Instructions to follow: How many lines of the records below contain the word "does"? Answer with the number alone.

Dataset records:
——————————

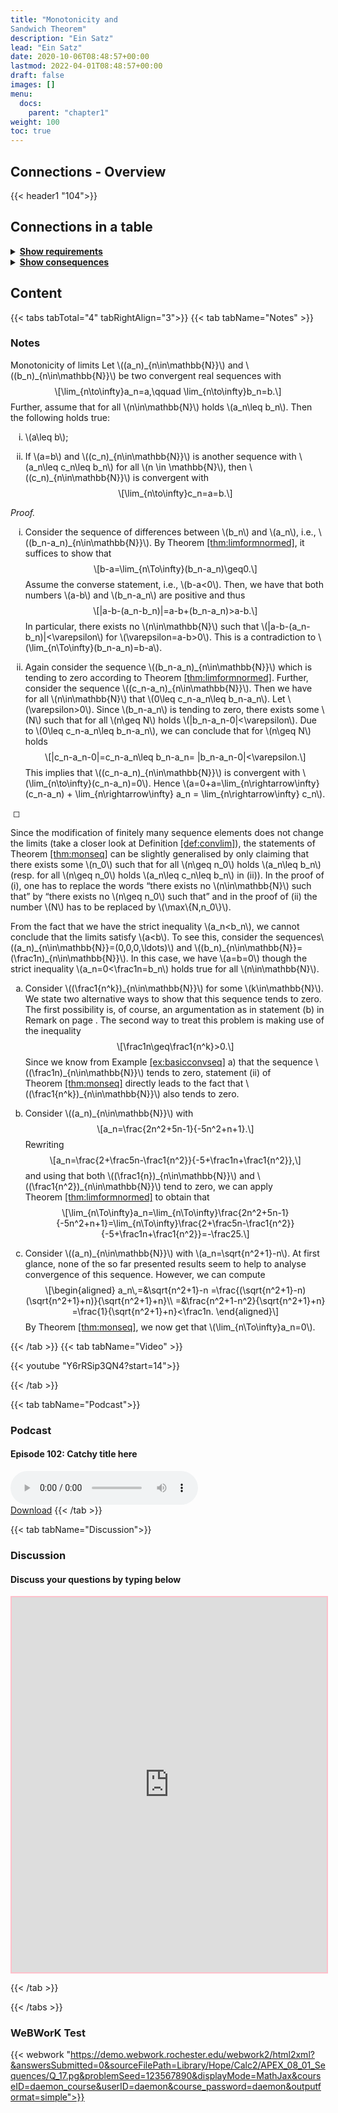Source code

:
 ```yaml
---
title: "Monotonicity and
Sandwich Theorem"
description: "Ein Satz"
lead: "Ein Satz"
date: 2020-10-06T08:48:57+00:00
lastmod: 2022-04-01T08:48:57+00:00
draft: false
images: []
menu:
  docs:
    parent: "chapter1"
weight: 100
toc: true
---
```


## Connections - Overview

{{< header1 "104">}}

## Connections in a table

<details>
<summary><b><u>Show requirements</u></b></summary>
<div class="table-responsive-sm">
<table class="table">
<thead>
  <tr>
    <th scope="col">Concept</th>
    <th scope="col">Content</th>
  </tr>
</thead>
<tbody>

<tr>
<th scope="row"><a href="../../chapter0/000/">Logical Statements
and Operations</a></th>
<td>Logic is the foundation to formulate proofs and to understand the language of mathematics.</td>
</tr>
        
<tr>
<th scope="row"><a href="../../chapter1/101/">Convergence</a></th>
<td>Ein Satz</td>
</tr>
        
<tr>
<th scope="row"><a href="../../chapter1/102/">Boundedness</a></th>
<td>Ein Satz</td>
</tr>
        
</tbody>
</table>
</div>
</details>

<details>
<summary><b><u>Show consequences</u></b></summary>
<div class="table-responsive-sm">
<table class="table">
<thead>
  <tr>
    <th scope="col">Concept</th>
    <th scope="col">Content</th>
  </tr>
</thead>
<tbody>

</tbody>
</table>
</div>
</details>


## Content

{{< tabs tabTotal="4" tabRightAlign="3">}}
{{< tab tabName="Notes" >}}

### Notes 
<div class="Theorem">
<p><span>Monotonicity of limits</span><span id="thm:monseq"
label="thm:monseq"></span> Let <span
class="math inline">\((a_n)_{n\in\mathbb{N}}\)</span> and <span
class="math inline">\((b_n)_{n\in\mathbb{N}}\)</span> be two convergent
real sequences with <span
class="math display">\[\lim_{n\to\infty}a_n=a,\qquad
\lim_{n\to\infty}b_n=b.\]</span> Further, assume that for all <span
class="math inline">\(n\in\mathbb{N}\)</span> holds <span
class="math inline">\(a_n\leq b_n\)</span>. Then the following holds
true:</p>
<ol type="i">
<li><p><span class="math inline">\(a\leq b\)</span>;</p></li>
<li><p>If <span class="math inline">\(a=b\)</span> and <span
class="math inline">\((c_n)_{n\in\mathbb{N}}\)</span> is another
sequence with <span class="math inline">\(a_n\leq c_n\leq b_n\)</span>
for all <span class="math inline">\(n \in \mathbb{N}\)</span>, then
<span class="math inline">\((c_n)_{n\in\mathbb{N}}\)</span> is
convergent with <span
class="math display">\[\lim_{n\to\infty}c_n=a=b.\]</span></p></li>
</ol>
</div>
<div class="proof">
<p><em>Proof.</em></p>
<ol type="i">
<li><p>Consider the sequence of differences between <span
class="math inline">\(b_n\)</span> and <span
class="math inline">\(a_n\)</span>, i.e., <span
class="math inline">\((b_n-a_n)_{n\in\mathbb{N}}\)</span>. By Theorem <a
href="#thm:limformnormed" data-reference-type="ref"
data-reference="thm:limformnormed">[thm:limformnormed]</a>, it suffices
to show that <span
class="math display">\[b-a=\lim_{n\To\infty}(b_n-a_n)\geq0.\]</span>
Assume the converse statement, i.e., <span
class="math inline">\(b-a&lt;0\)</span>. Then, we have that both numbers
<span class="math inline">\(a-b\)</span> and <span
class="math inline">\(b_n-a_n\)</span> are positive and thus <span
class="math display">\[|a-b-(a_n-b_n)|=a-b+(b_n-a_n)&gt;a-b.\]</span> In
particular, there exists no <span
class="math inline">\(n\in\mathbb{N}\)</span> such that <span
class="math inline">\(|a-b-(a_n-b_n)|&lt;\varepsilon\)</span> for <span
class="math inline">\(\varepsilon=a-b&gt;0\)</span>. This is
a contradiction to <span
class="math inline">\(\lim_{n\To\infty}(b_n-a_n)=b-a\)</span>.</p></li>
<li><p>Again consider the sequence <span
class="math inline">\((b_n-a_n)_{n\in\mathbb{N}}\)</span> which is
tending to zero according to Theorem <a href="#thm:limformnormed"
data-reference-type="ref"
data-reference="thm:limformnormed">[thm:limformnormed]</a>. Further,
consider the sequence <span
class="math inline">\((c_n-a_n)_{n\in\mathbb{N}}\)</span>. Then we have
for all <span class="math inline">\(n\in\mathbb{N}\)</span> that <span
class="math inline">\(0\leq c_n-a_n\leq b_n-a_n\)</span>. Let <span
class="math inline">\(\varepsilon&gt;0\)</span>. Since <span
class="math inline">\(b_n-a_n\)</span> is tending to zero, there exists
some <span class="math inline">\(N\)</span> such that for all <span
class="math inline">\(n\geq N\)</span> holds <span
class="math inline">\(|b_n-a_n-0|&lt;\varepsilon\)</span>. Due to <span
class="math inline">\(0\leq c_n-a_n\leq b_n-a_n\)</span>, we can
conclude that for <span class="math inline">\(n\geq N\)</span> holds
<span class="math display">\[|c_n-a_n-0|=c_n-a_n\leq b_n-a_n=
|b_n-a_n-0|&lt;\varepsilon.\]</span> This implies that <span
class="math inline">\((c_n-a_n)_{n\in\mathbb{N}}\)</span> is convergent
with <span class="math inline">\(\lim_{n\to\infty}(c_n-a_n)=0\)</span>.
Hence <span class="math inline">\(a=0+a=\lim_{n\rightarrow\infty}
(c_n-a_n) + \lim_{n\rightarrow\infty} a_n = \lim_{n\rightarrow\infty}
c_n\)</span>.</p></li>
</ol>
<p> ◻</p>
</div>
<div class="Remark">
<p><span id="rem:n_0mon" label="rem:n_0mon"></span> Since the
modification of finitely many sequence elements does not change the
limits (take a closer look at Definition <a href="#def:convlim"
data-reference-type="ref"
data-reference="def:convlim">[def:convlim]</a>), the statements of
Theorem <a href="#thm:monseq" data-reference-type="ref"
data-reference="thm:monseq">[thm:monseq]</a> can be slightly generalised
by only claiming that there exists some <span
class="math inline">\(n_0\)</span> such that for all <span
class="math inline">\(n\geq n_0\)</span> holds <span
class="math inline">\(a_n\leq b_n\)</span> (resp. for all <span
class="math inline">\(n\geq n_0\)</span> holds <span
class="math inline">\(a_n\leq c_n\leq b_n\)</span> in (ii)). In the
proof of (i), one has to replace the words “there exists no <span
class="math inline">\(n\in\mathbb{N}\)</span> such that” by “there
exists no <span class="math inline">\(n\geq n_0\)</span> such that” and
in the proof of (ii) the number <span class="math inline">\(N\)</span>
has to be replaced by <span
class="math inline">\(\max\{N,n_0\}\)</span>.</p>
</div>
<div class="Attention">
<p>From the fact that we have the strict inequality <span
class="math inline">\(a_n&lt;b_n\)</span>, we cannot conclude that the
limits satisfy <span class="math inline">\(a&lt;b\)</span>. To see this,
consider the sequences<span
class="math inline">\((a_n)_{n\in\mathbb{N}}=(0,0,0,\ldots)\)</span> and
<span
class="math inline">\((b_n)_{n\in\mathbb{N}}=(\frac1n)_{n\in\mathbb{N}}\)</span>.
In this case, we have <span class="math inline">\(a=b=0\)</span> though
the strict inequality <span
class="math inline">\(a_n=0&lt;\frac1n=b_n\)</span> holds true for all
<span class="math inline">\(n\in\mathbb{N}\)</span>.</p>
</div>
<div class="example">
<ol type="a">
<li><p>Consider <span
class="math inline">\((\frac1{n^k})_{n\in\mathbb{N}}\)</span> for some
<span class="math inline">\(k\in\mathbb{N}\)</span>. We state two
alternative ways to show that this sequence tends to zero. The first
possibility is, of course, an argumentation as in statement (b) in
Remark on page . The second way to treat this problem is making use of
the inequality <span
class="math display">\[\frac1n\geq\frac1{n^k}&gt;0.\]</span> Since we
know from Example <a href="#ex:basicconvseq" data-reference-type="ref"
data-reference="ex:basicconvseq">[ex:basicconvseq]</a> a) that the
sequence <span class="math inline">\((\frac1n)_{n\in\mathbb{N}}\)</span>
tends to zero, statement (ii) of Theorem <a href="#thm:monseq"
data-reference-type="ref" data-reference="thm:monseq">[thm:monseq]</a>
directly leads to the fact that <span
class="math inline">\((\frac1{n^k})_{n\in\mathbb{N}}\)</span> also tends
to zero.</p></li>
<li><p>Consider <span
class="math inline">\((a_n)_{n\in\mathbb{N}}\)</span> with <span
class="math display">\[a_n=\frac{2n^2+5n-1}{-5n^2+n+1}.\]</span>
Rewriting <span
class="math display">\[a_n=\frac{2+\frac5n-\frac1{n^2}}{-5+\frac1n+\frac1{n^2}},\]</span>
and using that both <span
class="math inline">\((\frac1{n})_{n\in\mathbb{N}}\)</span> and <span
class="math inline">\((\frac1{n^2})_{n\in\mathbb{N}}\)</span> tend to
zero, we can apply Theorem <a href="#thm:limformnormed"
data-reference-type="ref"
data-reference="thm:limformnormed">[thm:limformnormed]</a> to obtain
that <span
class="math display">\[\lim_{n\To\infty}a_n=\lim_{n\To\infty}\frac{2n^2+5n-1}{-5n^2+n+1}=\lim_{n\To\infty}\frac{2+\frac5n-\frac1{n^2}}{-5+\frac1n+\frac1{n^2}}=-\frac25.\]</span></p></li>
<li><p>Consider <span
class="math inline">\((a_n)_{n\in\mathbb{N}}\)</span> with <span
class="math inline">\(a_n=\sqrt{n^2+1}-n\)</span>. At first glance, none
of the so far presented results seem to help to analyse convergence of
this sequence. However, we can compute <span
class="math display">\[\begin{aligned}
a_n\,=&amp;\sqrt{n^2+1}-n
=\frac{(\sqrt{n^2+1}-n)(\sqrt{n^2+1}+n)}{\sqrt{n^2+1}+n}\\
=&amp;\frac{n^2+1-n^2}{\sqrt{n^2+1}+n}
=\frac{1}{\sqrt{n^2+1}+n}&lt;\frac1n.
\end{aligned}\]</span> By Theorem <a href="#thm:monseq"
data-reference-type="ref" data-reference="thm:monseq">[thm:monseq]</a>,
we now get that <span
class="math inline">\(\lim_{n\To\infty}a_n=0\)</span>.</p></li>
</ol>
</div>


{{< /tab >}}
{{< tab tabName="Video" >}}

{{< youtube "Y6rRSip3QN4?start=14">}}

{{< /tab >}}


{{< tab tabName="Podcast">}}
<h3>Podcast</h3>
<h4>Episode 102: Catchy title here</h4>
<audio controls>
  <source src="PODCAST_real" type="audio/wav" />
  Your browser does not support the audio element.
</audio>
<br />
<a href="" class="btn btn-primary btn-lg" download="PODCAST_real"
  >Download</a
>
{{< /tab >}}

{{< tab tabName="Discussion">}}

  <h3>Discussion</h3>
  <h4>Discuss your questions by typing below</h4>

  <iframe
    style="border: 2px solid pink"
    class="embed-responsive-item"
    name="embed_readwrite"
    src="https://pads.rz.tuhh.de/p/"
    width="100%"
    height="600"
  ></iframe>

{{< /tab >}}

{{< /tabs >}}


### WeBWorK Test

{{< webwork "https://demo.webwork.rochester.edu/webwork2/html2xml?&answersSubmitted=0&sourceFilePath=Library/Hope/Calc2/APEX_08_01_Sequences/Q_17.pg&problemSeed=123567890&displayMode=MathJax&courseID=daemon_course&userID=daemon&course_password=daemon&outputformat=simple">}}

——————————

Solution for this task: 2